(Dataset records)
* * * * *
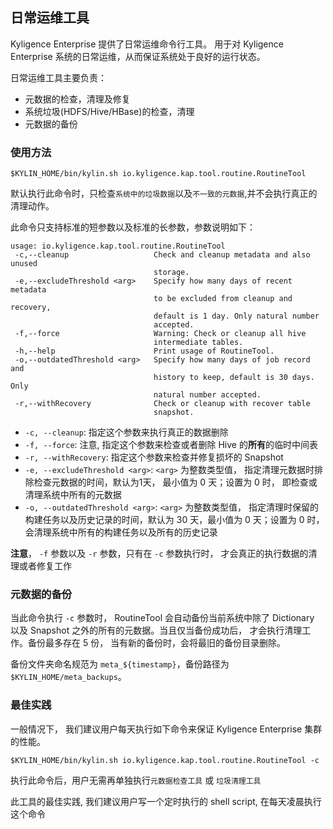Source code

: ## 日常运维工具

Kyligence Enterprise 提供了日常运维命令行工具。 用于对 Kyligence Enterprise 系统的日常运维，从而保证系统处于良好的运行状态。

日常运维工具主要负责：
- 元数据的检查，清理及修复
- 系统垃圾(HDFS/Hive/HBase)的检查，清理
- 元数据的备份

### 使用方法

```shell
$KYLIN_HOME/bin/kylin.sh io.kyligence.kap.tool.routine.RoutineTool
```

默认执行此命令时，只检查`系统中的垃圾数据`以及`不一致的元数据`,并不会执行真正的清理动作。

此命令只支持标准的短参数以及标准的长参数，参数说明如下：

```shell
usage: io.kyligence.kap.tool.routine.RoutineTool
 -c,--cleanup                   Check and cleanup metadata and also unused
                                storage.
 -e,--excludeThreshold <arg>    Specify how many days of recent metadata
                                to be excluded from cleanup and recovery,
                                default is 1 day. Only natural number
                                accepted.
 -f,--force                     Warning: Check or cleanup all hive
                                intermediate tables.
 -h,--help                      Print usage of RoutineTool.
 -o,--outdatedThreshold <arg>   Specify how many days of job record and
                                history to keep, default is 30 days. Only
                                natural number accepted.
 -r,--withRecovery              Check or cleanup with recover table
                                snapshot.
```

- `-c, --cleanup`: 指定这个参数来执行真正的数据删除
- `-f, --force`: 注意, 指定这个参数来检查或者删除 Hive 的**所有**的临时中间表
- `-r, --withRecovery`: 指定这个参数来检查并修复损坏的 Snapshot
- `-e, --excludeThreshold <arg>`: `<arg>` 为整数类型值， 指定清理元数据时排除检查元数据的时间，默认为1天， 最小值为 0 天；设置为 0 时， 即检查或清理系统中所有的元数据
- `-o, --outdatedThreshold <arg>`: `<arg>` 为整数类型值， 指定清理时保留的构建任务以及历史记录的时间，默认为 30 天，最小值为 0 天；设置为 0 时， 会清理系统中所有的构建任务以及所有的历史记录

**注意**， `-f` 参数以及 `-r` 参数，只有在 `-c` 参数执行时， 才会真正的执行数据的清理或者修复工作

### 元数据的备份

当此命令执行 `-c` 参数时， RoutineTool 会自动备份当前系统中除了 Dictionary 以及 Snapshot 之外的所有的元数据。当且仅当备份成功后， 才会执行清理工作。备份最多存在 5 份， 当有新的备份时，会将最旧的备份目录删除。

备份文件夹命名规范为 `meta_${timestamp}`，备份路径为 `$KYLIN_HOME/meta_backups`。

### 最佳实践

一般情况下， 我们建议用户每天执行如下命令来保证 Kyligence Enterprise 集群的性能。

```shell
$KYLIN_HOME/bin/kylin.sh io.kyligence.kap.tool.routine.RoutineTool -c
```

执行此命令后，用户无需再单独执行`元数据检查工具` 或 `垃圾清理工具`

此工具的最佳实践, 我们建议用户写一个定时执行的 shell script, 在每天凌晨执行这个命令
* * * * *
-- WORK TO BE COMPLETED --
Once a line of the records is found to contain "number", copy it out.

-- SOLUTION TO THIS TASK --
                                default is 1 day. Only natural number
                                natural number accepted.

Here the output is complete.